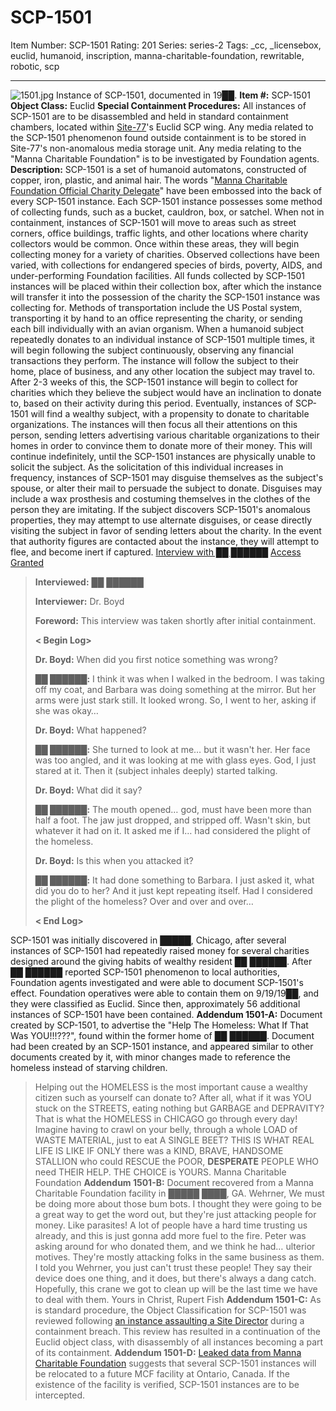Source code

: # SCP-1501
Item Number: SCP-1501
Rating: 201
Series: series-2
Tags: _cc, _licensebox, euclid, humanoid, inscription, manna-charitable-foundation, rewritable, robotic, scp

---

![1501.jpg](https://scp-wiki.wdfiles.com/local--files/scp-1501/1501.jpg)
Instance of SCP-1501, documented in 19██.
**Item #:** SCP-1501
**Object Class:** Euclid
**Special Containment Procedures:** All instances of SCP-1501 are to be disassembled and held in standard containment chambers, located within [Site-77](/secure-facility-dossier-site-77)'s Euclid SCP wing. Any media related to the SCP-1501 phenomenon found outside containment is to be stored in Site-77's non-anomalous media storage unit. Any media relating to the "Manna Charitable Foundation" is to be investigated by Foundation agents.
**Description:** SCP-1501 is a set of humanoid automatons, constructed of copper, iron, plastic, and animal hair. The words "[Manna Charitable Foundation Official Charity Delegate](http://www.scp-wiki.net/manna-charitable-foundation-hub)" have been embossed into the back of every SCP-1501 instance. Each SCP-1501 instance possesses some method of collecting funds, such as a bucket, cauldron, box, or satchel.
When not in containment, instances of SCP-1501 will move to areas such as street corners, office buildings, traffic lights, and other locations where charity collectors would be common. Once within these areas, they will begin collecting money for a variety of charities. Observed collections have been varied, with collections for endangered species of birds, poverty, AIDS, and under-performing Foundation facilities.
All funds collected by SCP-1501 instances will be placed within their collection box, after which the instance will transfer it into the possession of the charity the SCP-1501 instance was collecting for. Methods of transportation include the US Postal system, transporting it by hand to an office representing the charity, or sending each bill individually with an avian organism.
When a humanoid subject repeatedly donates to an individual instance of SCP-1501 multiple times, it will begin following the subject continuously, observing any financial transactions they perform. The instance will follow the subject to their home, place of business, and any other location the subject may travel to. After 2-3 weeks of this, the SCP-1501 instance will begin to collect for charities which they believe the subject would have an inclination to donate to, based on their activity during this period.
Eventually, instances of SCP-1501 will find a wealthy subject, with a propensity to donate to charitable organizations. The instances will then focus all their attentions on this person, sending letters advertising various charitable organizations to their homes in order to convince them to donate more of their money. This will continue indefinitely, until the SCP-1501 instances are physically unable to solicit the subject.
As the solicitation of this individual increases in frequency, instances of SCP-1501 may disguise themselves as the subject's spouse, or alter their mail to persuade the subject to donate. Disguises may include a wax prosthesis and costuming themselves in the clothes of the person they are imitating. If the subject discovers SCP-1501's anomalous properties, they may attempt to use alternate disguises, or cease directly visiting the subject in favor of sending letters about the charity. In the event that authority figures are contacted about the instance, they will attempt to flee, and become inert if captured.
[Interview with ██ ██████](javascript:;)
[Access Granted](javascript:;)
> **Interviewed:** ██ ██████  
>    
>  **Interviewer:** Dr. Boyd  
>    
>  **Foreword:** This interview was taken shortly after initial containment.  
>    
>  **< Begin Log>**  
>    
>  **Dr. Boyd:** When did you first notice something was wrong?  
>    
>  **██ ██████:** I think it was when I walked in the bedroom. I was taking off my coat, and Barbara was doing something at the mirror. But her arms were just stark still. It looked wrong. So, I went to her, asking if she was okay…  
>    
>  **Dr. Boyd:** What happened?  
>    
>  **██ ██████:** She turned to look at me… but it wasn't her. Her face was too angled, and it was looking at me with glass eyes. God, I just stared at it. Then it (subject inhales deeply) started talking.  
>    
>  **Dr. Boyd:** What did it say?  
>    
>  **██ ██████:** The mouth opened… god, must have been more than half a foot. The jaw just dropped, and stripped off. Wasn't skin, but whatever it had on it. It asked me if I… had considered the plight of the homeless.  
>    
>  **Dr. Boyd:** Is this when you attacked it?  
>    
>  **██ ██████:** It had done something to Barbara. I just asked it, what did you do to her? And it just kept repeating itself. Had I considered the plight of the homeless? Over and over and over…  
>    
>  **< End Log>**
  
SCP-1501 was initially discovered in █████, Chicago, after several instances of SCP-1501 had repeatedly raised money for several charities designed around the giving habits of wealthy resident ██ ██████. After ██ ██████ reported SCP-1501 phenomenon to local authorities, Foundation agents investigated and were able to document SCP-1501's effect. Foundation operatives were able to contain them on 9/19/19██, and they were classified as Euclid. Since then, approximately 56 additional instances of SCP-1501 have been contained. 
**Addendum 1501-A:** Document created by SCP-1501, to advertise the "Help The Homeless: What If That Was YOU!!!???", found within the former home of ██ ██████. Document had been created by an SCP-1501 instance, and appeared similar to other documents created by it, with minor changes made to reference the homeless instead of starving children.
> Helping out the HOMELESS is the most important cause a wealthy citizen such as yourself can donate to? After all, what if it was YOU stuck on the STREETS, eating nothing but GARBAGE and DEPRAVITY? That is what the HOMELESS in CHICAGO go through every day! Imagine having to crawl on your belly, through a whole LOAD of WASTE MATERIAL, just to eat A SINGLE BEET? THIS IS WHAT REAL LIFE IS LIKE
> IF ONLY there was a KIND, BRAVE, HANDSOME STALLION who could RESCUE the POOR, **DESPERATE** PEOPLE WHO need THEIR HELP.
> THE CHOICE is YOURS.
> Manna Charitable Foundation
**Addendum 1501-B:** Document recovered from a Manna Charitable Foundation facility in █████ ████, GA.
> Wehrner,
> We must be doing more about those bum bots. I thought they were going to be a great way to get the word out, but they're just attacking people for money. Like parasites! A lot of people have a hard time trusting us already, and this is just gonna add more fuel to the fire. Peter was asking around for who donated them, and we think he had… ulterior motives. They're mostly attacking folks in the same business as them. I told you Wehrner, you just can't trust these people! They say their device does one thing, and it does, but there's always a dang catch. Hopefully, this crane we got to clean up will be the last time we have to deal with them.
> Yours in Christ,
> Rupert Fish
**Addendum 1501-C:** As is standard procedure, the Object Classification for SCP-1501 was reviewed following [an instance assaulting a Site Director](/i-was-not-magnificent) during a containment breach. This review has resulted in a continuation of the Euclid object class, with disassembly of all instances becoming a part of its containment.
**Addendum 1501-D:** [Leaked data from Manna Charitable Foundation](http://www.scp-wiki.net/draft-proposal-for-programme-arduinosis-9001) suggests that several SCP-1501 instances will be relocated to a future MCF facility at Ontario, Canada. If the existence of the facility is verified, SCP-1501 instances are to be intercepted.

○ ○ ○ ○ ○

**ACTION ITEM:** Among the lines of the listing, count those holding the string "javascript" and reply with the count only.

**SOLVED PROBLEM:** 2